Bu düşüncelerimi kafamdan silmek için başımı sağa sola sallayıp geri yatağın önündeki valize baktım ve yapmak üzere olduğum şey aklıma geldi. Gardıroba bakacaktım tozlumu diye. Gardıroba doğru ilerlediğim sırada bir ses duydum ve bu ses de gardırobun arkasından geliyordu ceviz sunta ağaç bir gardırobdu ve ağırdı hemde baya bir kolum kopabilirdi ilk altına baksam da bişey göremedim ardından ses tekrar geldi bunun üzerine gardırobu biraz daha bana doğru ittirdim ve arkasına geçip baktım. Parlayan birşey vardı ama duvarla gardırob arasında açtığım boşluk o parlak cismin ne olduğunu görmeme yetmedi bunun üzerine biraz daha ittirdim sakatlanmamaya çalışarak. Ve sonunda yere düşmüş gibi bir tıkırtı sesi geldi. Gardırobun arkasına geçip baktığımda ufak bir yüzük kutusu görmüştüm değişik bir amblemi vardı üstünde neye benzediğini anlayamasamda, içindeki parıltılı şeye bakmak istiyordum. Ve kutunun kapağını açtığımda içindeki kolyeyi gördüm ortası damla şeklinde Zebercet taşı ve etrafını sarmış olan 6 pırlanta vardı sanki daha yeni işlenip koyulmuş gibi duruyordu. Yeşil rengi bana yolda gelirken ağaç yapraklarını hatırlatıyordu taşı büyük duruyordu. Ama bir anda Zebercet taşının renginin solduğunu anladım şaşkınlıkla taşa bakarken içime bir ürperti geldi ve olduğum yerde titredim.

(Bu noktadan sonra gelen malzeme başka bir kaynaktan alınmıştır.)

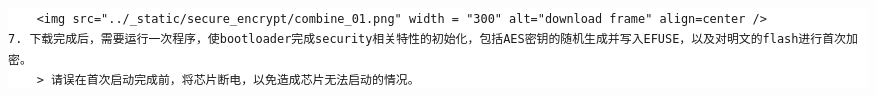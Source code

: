         <img src="../_static/secure_encrypt/combine_01.png" width = "300" alt="download frame" align=center />
    7. 下载完成后，需要运行一次程序，使bootloader完成security相关特性的初始化，包括AES密钥的随机生成并写入EFUSE，以及对明文的flash进行首次加密。
        > 请误在首次启动完成前，将芯片断电，以免造成芯片无法启动的情况。
		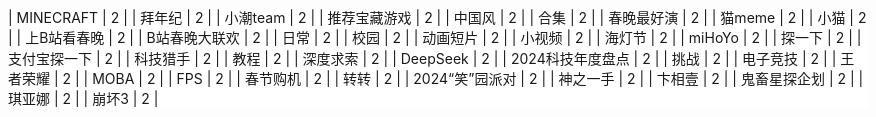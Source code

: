 | MINECRAFT | 2 |
| 拜年纪 | 2 |
| 小潮team | 2 |
| 推荐宝藏游戏 | 2 |
| 中国风 | 2 |
| 合集 | 2 |
| 春晚最好演 | 2 |
| 猫meme | 2 |
| 小猫 | 2 |
| 上B站看春晚 | 2 |
| B站春晚大联欢 | 2 |
| 日常 | 2 |
| 校园 | 2 |
| 动画短片 | 2 |
| 小视频 | 2 |
| 海灯节 | 2 |
| miHoYo | 2 |
| 探一下 | 2 |
| 支付宝探一下 | 2 |
| 科技猎手 | 2 |
| 教程 | 2 |
| 深度求索 | 2 |
| DeepSeek | 2 |
| 2024科技年度盘点 | 2 |
| 挑战 | 2 |
| 电子竞技 | 2 |
| 王者荣耀 | 2 |
| MOBA | 2 |
| FPS | 2 |
| 春节购机 | 2 |
| 转转 | 2 |
| 2024“笑”园派对 | 2 |
| 神之一手 | 2 |
| 卞相壹 | 2 |
| 鬼畜星探企划 | 2 |
| 琪亚娜 | 2 |
| 崩坏3 | 2 |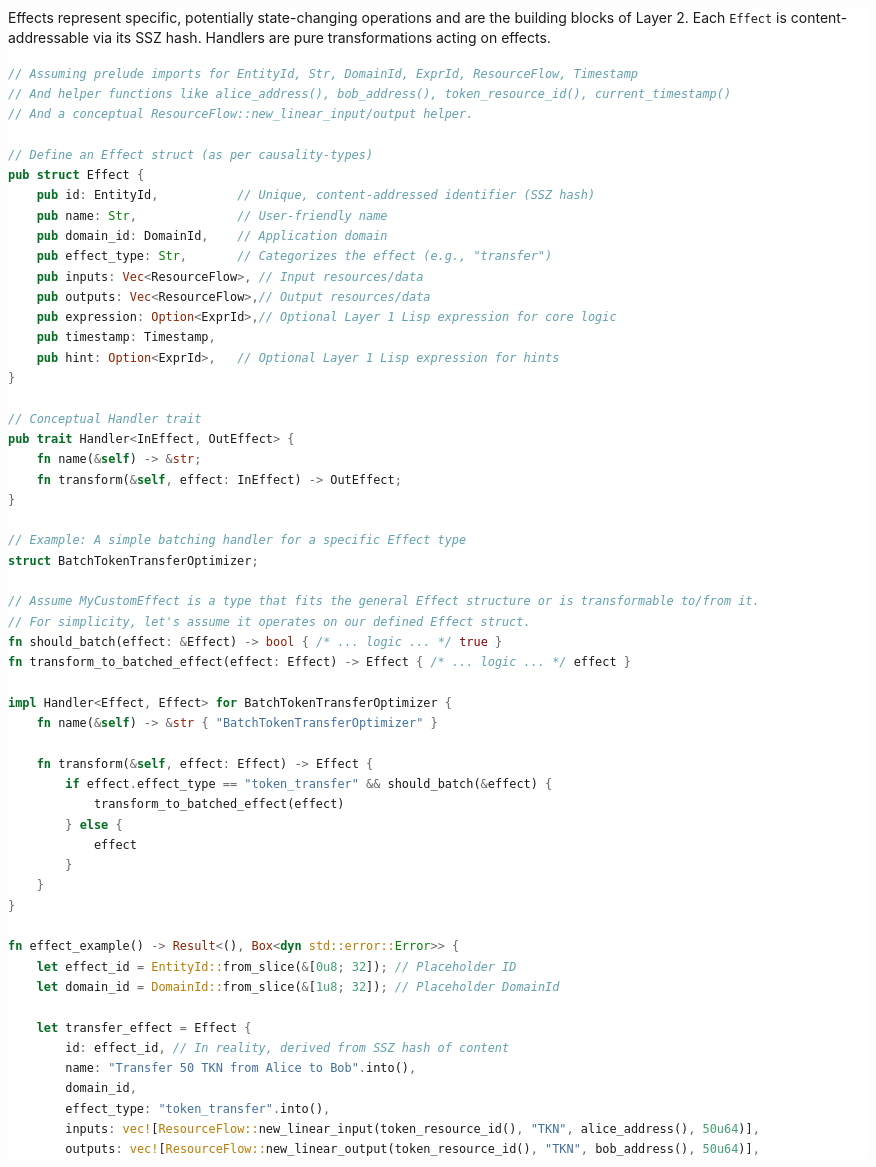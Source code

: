Effects represent specific, potentially state-changing operations and are the building blocks of Layer 2. Each `Effect` is content-addressable via its SSZ hash. Handlers are pure transformations acting on effects.

```rust
// Assuming prelude imports for EntityId, Str, DomainId, ExprId, ResourceFlow, Timestamp
// And helper functions like alice_address(), bob_address(), token_resource_id(), current_timestamp()
// And a conceptual ResourceFlow::new_linear_input/output helper.

// Define an Effect struct (as per causality-types)
pub struct Effect {
    pub id: EntityId,           // Unique, content-addressed identifier (SSZ hash)
    pub name: Str,              // User-friendly name
    pub domain_id: DomainId,    // Application domain
    pub effect_type: Str,       // Categorizes the effect (e.g., "transfer")
    pub inputs: Vec<ResourceFlow>, // Input resources/data
    pub outputs: Vec<ResourceFlow>,// Output resources/data
    pub expression: Option<ExprId>,// Optional Layer 1 Lisp expression for core logic
    pub timestamp: Timestamp,
    pub hint: Option<ExprId>,   // Optional Layer 1 Lisp expression for hints
}

// Conceptual Handler trait
pub trait Handler<InEffect, OutEffect> {
    fn name(&self) -> &str;
    fn transform(&self, effect: InEffect) -> OutEffect;
}

// Example: A simple batching handler for a specific Effect type
struct BatchTokenTransferOptimizer;

// Assume MyCustomEffect is a type that fits the general Effect structure or is transformable to/from it.
// For simplicity, let's assume it operates on our defined Effect struct.
fn should_batch(effect: &Effect) -> bool { /* ... logic ... */ true }
fn transform_to_batched_effect(effect: Effect) -> Effect { /* ... logic ... */ effect }

impl Handler<Effect, Effect> for BatchTokenTransferOptimizer {
    fn name(&self) -> &str { "BatchTokenTransferOptimizer" }

    fn transform(&self, effect: Effect) -> Effect {
        if effect.effect_type == "token_transfer" && should_batch(&effect) {
            transform_to_batched_effect(effect)
        } else {
            effect
        }
    }
}

fn effect_example() -> Result<(), Box<dyn std::error::Error>> {
    let effect_id = EntityId::from_slice(&[0u8; 32]); // Placeholder ID
    let domain_id = DomainId::from_slice(&[1u8; 32]); // Placeholder DomainId

    let transfer_effect = Effect {
        id: effect_id, // In reality, derived from SSZ hash of content
        name: "Transfer 50 TKN from Alice to Bob".into(),
        domain_id,
        effect_type: "token_transfer".into(),
        inputs: vec![ResourceFlow::new_linear_input(token_resource_id(), "TKN", alice_address(), 50u64)],
        outputs: vec![ResourceFlow::new_linear_output(token_resource_id(), "TKN", bob_address(), 50u64)],
```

Gözlerimi kırpıştırıp etrafıma baktım tuhaf olmuştum bir anda... Geri kolyeye dönüp baktığında kutudan kolyeyi çıkarıp daha yakından inceledim ve nedensizce 'tanıdıklık hissi' içimi doldurdu. Ellerim boynuma vardı ve kolyeyi taktım. Sonuç itibari ile benim gardırobum ve odamın içinde bulmuştum o yüzden takmam da bir sakınca olacağını düşünmüyorum hemde bu benim 'ilk' kolyem di. Genelde takı takan birisi değildim aram yoktu o yüzden tuhaf gelmişti ama bu kolyede hoşuma giden birşey vardı.
Annemin dediği şey aklıma geldi ve aşağı inmek için hazırlandım sağ taraftaki aynaya bakarak üstümü düzelttim ve aşağı yavaş adımlarla inmeye başladım. İnerken gözümün önüne yaşadıklarımız geldi babamın duruşma salonunda "hepsi iftira doğru degıl yemin ederim" Bağırarak polislerin babamın kollarından çekerek karakola götürmesi bi süre evimiz elimizden alındı diye karakolun o taraflarda beklemesi. Gazete ve haberlerde adımızın duyulup okuldaki arkadaşlarımın bile bana iğrenerek bakması aklıma geldi... Babam savcıydı annemde emekli öğretmen karakol ve mahkeme bir olup babama komplo kurmuşlardı. Yapmadığı birşeyi yapmış gibi gösterip bunu delillerle de sunmuşlardı üstelik. Merdivenlerden aşağı inerken durakladıp ve ve annemle babama baktım ikiside tedirgin bir şekilde oturuyolardı ve yüzlerinin hallerine bakacak olursak kavga etmişlerdi.
Aşağı tamamen inince karşıdaki koltuğa oturdum ve konuşmalarını bekledim.
Ama halen konuşmadılar. 10 dakika geçmişti bile sadece yere bakıp ara sıra bana doğru dönüp bakıyolardı geri ben fark edince gözlerini kaçırıyolardı.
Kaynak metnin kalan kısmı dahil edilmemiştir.